The lines from the one holding "# Configuration" to the end of the records below, exactly as written, are the only thing to return.

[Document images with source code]

========================================

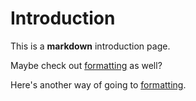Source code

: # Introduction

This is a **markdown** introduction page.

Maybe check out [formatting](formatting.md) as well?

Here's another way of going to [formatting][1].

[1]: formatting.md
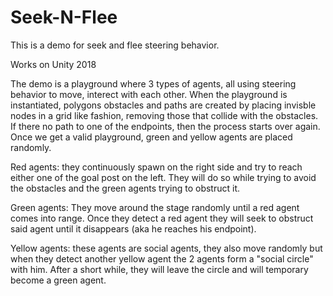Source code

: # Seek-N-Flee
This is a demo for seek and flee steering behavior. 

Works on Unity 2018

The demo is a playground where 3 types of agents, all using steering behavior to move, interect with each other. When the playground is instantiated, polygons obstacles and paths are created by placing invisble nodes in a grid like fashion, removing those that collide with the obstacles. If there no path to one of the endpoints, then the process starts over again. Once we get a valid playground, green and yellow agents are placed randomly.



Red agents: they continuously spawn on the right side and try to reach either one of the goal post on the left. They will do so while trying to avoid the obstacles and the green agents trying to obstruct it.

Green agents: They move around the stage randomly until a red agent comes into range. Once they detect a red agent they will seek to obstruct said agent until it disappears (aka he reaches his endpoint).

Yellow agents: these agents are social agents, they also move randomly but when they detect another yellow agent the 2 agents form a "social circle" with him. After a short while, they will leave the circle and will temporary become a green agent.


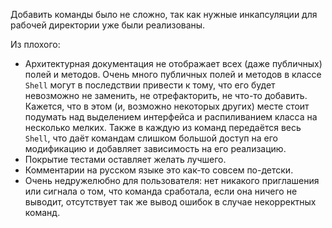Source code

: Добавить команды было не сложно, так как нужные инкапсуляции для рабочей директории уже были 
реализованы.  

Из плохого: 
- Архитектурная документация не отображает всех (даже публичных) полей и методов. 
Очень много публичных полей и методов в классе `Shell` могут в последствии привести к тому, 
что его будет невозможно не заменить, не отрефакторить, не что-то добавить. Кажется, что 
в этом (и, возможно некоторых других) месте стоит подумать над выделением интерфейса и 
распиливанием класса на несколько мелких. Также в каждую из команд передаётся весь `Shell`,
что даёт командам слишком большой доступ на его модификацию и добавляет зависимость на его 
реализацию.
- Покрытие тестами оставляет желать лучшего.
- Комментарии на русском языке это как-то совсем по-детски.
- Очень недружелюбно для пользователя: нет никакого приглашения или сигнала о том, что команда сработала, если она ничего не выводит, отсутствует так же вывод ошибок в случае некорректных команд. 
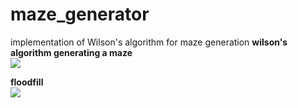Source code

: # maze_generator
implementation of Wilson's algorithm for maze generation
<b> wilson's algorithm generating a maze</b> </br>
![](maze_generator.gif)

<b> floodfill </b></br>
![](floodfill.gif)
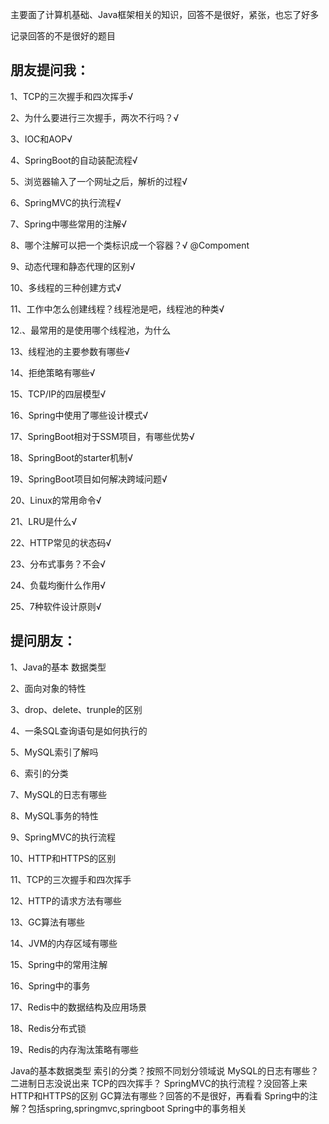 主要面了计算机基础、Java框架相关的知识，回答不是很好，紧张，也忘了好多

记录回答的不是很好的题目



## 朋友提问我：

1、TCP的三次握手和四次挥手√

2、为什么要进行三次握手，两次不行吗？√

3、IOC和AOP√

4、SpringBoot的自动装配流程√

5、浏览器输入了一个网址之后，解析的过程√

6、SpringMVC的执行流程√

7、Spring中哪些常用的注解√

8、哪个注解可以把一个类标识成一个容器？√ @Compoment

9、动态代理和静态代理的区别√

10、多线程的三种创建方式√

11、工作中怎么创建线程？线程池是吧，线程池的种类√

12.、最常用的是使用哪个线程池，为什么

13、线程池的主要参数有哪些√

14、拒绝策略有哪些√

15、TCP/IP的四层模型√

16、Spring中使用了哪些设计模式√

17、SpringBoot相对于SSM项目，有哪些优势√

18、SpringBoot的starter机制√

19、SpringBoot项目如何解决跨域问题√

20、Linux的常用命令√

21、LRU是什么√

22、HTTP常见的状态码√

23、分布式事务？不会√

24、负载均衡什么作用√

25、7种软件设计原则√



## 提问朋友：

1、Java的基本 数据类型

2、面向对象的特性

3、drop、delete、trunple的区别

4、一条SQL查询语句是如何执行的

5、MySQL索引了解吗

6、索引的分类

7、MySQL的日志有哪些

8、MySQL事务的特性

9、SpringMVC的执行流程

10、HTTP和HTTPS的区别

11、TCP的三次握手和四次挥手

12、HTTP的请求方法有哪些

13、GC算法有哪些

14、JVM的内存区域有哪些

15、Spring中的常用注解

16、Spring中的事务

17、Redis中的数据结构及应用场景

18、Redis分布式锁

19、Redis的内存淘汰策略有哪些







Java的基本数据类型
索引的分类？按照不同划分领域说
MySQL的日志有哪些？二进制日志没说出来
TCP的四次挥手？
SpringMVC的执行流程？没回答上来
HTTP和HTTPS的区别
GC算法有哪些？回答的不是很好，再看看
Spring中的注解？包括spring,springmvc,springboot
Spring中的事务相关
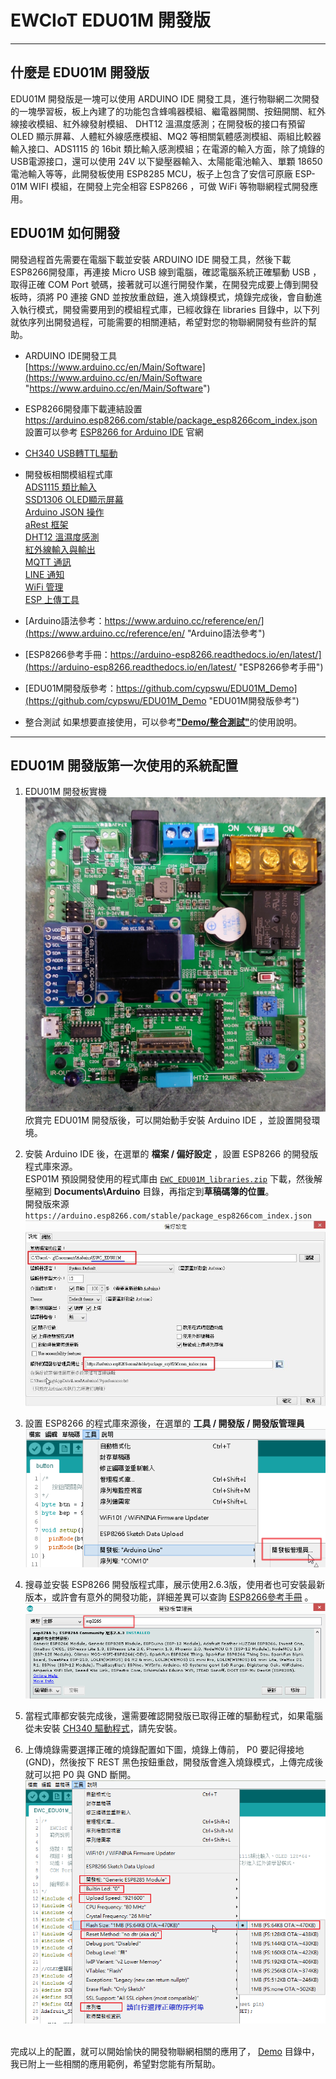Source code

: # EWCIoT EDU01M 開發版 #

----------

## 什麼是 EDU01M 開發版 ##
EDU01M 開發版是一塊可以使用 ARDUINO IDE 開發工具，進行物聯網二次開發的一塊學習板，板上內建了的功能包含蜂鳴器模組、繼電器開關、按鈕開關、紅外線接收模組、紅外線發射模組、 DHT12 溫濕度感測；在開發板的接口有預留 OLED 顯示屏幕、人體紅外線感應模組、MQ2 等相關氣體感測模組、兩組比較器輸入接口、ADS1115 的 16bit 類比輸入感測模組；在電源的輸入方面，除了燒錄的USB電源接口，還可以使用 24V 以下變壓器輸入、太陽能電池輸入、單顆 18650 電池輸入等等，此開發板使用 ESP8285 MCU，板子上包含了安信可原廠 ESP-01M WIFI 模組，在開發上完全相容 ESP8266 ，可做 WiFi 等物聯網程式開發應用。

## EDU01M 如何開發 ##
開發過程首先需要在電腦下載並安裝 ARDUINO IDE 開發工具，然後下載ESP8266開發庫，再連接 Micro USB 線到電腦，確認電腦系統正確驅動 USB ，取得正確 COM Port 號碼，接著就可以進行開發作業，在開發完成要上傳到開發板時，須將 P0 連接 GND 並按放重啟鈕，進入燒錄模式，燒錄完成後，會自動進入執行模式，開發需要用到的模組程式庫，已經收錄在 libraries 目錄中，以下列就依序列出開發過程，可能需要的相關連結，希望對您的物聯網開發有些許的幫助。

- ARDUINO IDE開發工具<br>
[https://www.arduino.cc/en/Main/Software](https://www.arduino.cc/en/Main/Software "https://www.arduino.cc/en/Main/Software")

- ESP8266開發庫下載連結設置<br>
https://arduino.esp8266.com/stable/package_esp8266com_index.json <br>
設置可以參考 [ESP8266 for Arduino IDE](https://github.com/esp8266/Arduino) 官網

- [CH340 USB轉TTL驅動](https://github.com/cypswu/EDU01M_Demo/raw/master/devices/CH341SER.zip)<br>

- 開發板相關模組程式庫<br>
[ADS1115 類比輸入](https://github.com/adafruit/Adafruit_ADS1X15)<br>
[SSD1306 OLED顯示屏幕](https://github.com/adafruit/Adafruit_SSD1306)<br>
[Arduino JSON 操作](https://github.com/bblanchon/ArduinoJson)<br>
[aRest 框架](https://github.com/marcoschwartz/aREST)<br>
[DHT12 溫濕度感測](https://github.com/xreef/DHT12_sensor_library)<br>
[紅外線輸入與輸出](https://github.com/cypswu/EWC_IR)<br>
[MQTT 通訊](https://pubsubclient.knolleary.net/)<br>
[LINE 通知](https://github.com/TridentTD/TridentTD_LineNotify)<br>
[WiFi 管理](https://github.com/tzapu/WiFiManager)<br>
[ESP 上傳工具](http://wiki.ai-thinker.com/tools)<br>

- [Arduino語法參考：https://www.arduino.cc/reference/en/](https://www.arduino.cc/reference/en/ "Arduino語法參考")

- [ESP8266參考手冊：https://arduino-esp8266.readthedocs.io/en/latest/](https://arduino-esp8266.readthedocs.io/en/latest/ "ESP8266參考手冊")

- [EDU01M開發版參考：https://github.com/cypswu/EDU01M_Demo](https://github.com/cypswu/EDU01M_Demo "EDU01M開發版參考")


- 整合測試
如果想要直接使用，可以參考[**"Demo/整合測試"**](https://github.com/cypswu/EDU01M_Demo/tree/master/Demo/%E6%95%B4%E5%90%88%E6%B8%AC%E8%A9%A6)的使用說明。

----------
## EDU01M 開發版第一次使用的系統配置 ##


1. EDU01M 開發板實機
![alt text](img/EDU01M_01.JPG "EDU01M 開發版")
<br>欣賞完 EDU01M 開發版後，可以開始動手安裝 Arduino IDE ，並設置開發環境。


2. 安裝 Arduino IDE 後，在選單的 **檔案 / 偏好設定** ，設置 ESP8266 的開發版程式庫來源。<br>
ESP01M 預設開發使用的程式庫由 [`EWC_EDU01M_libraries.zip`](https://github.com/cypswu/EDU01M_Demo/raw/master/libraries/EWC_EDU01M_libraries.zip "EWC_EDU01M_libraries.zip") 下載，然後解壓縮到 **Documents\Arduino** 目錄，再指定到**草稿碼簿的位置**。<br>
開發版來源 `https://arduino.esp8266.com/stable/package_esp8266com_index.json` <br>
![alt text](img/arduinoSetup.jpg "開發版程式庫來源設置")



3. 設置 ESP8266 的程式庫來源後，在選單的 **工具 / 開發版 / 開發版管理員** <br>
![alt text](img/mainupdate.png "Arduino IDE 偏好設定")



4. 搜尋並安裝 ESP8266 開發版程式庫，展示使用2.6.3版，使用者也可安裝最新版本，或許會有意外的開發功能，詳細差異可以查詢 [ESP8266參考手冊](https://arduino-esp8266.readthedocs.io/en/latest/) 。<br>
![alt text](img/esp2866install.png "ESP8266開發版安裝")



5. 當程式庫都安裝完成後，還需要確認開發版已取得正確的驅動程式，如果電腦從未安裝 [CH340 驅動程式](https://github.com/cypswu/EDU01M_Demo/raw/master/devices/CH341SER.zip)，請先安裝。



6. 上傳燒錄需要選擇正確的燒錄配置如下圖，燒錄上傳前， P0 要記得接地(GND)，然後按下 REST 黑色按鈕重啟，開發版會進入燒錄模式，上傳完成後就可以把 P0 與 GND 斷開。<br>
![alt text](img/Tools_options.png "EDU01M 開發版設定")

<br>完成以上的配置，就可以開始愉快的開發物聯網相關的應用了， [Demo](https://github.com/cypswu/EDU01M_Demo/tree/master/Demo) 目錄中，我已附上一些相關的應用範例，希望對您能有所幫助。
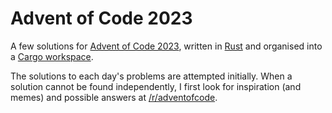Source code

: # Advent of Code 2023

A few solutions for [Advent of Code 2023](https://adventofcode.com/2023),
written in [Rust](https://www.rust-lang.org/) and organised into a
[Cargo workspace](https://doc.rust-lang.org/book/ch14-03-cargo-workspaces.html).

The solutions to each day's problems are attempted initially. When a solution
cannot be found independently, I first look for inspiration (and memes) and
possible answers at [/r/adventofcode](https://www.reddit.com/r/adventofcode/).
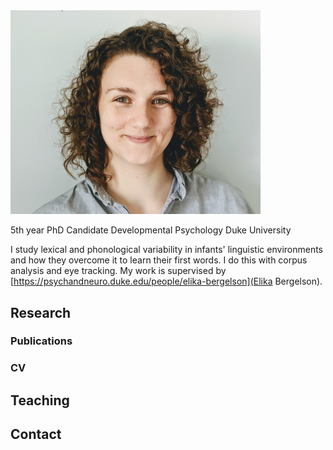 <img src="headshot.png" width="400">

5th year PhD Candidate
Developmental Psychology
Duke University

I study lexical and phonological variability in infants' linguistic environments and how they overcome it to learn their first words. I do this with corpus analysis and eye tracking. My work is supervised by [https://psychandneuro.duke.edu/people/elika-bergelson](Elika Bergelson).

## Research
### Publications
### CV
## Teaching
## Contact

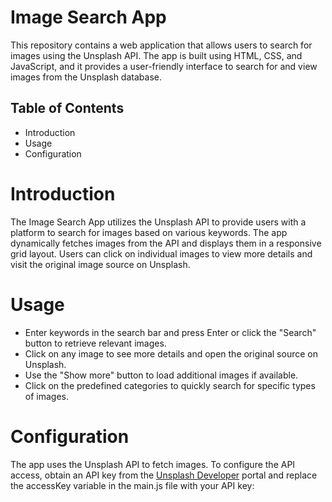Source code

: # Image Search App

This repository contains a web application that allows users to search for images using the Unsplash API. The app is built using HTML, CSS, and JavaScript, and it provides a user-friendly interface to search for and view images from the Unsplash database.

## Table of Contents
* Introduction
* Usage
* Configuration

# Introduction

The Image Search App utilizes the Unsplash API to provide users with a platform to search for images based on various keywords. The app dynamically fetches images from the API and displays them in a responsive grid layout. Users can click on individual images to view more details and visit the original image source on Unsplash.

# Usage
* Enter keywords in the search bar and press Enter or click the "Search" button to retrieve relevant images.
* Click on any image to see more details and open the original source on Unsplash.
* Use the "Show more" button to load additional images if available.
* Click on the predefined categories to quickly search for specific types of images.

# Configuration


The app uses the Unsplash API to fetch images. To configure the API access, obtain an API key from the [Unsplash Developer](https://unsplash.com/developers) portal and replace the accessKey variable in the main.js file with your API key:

========================================

RESPONSE TO THE EXERCISE —
# Configuration


The app uses the Unsplash API to fetch images. To configure the API access, obtain an API key from the [Unsplash Developer](https://unsplash.com/developers) portal and replace the accessKey variable in the main.js file with your API key:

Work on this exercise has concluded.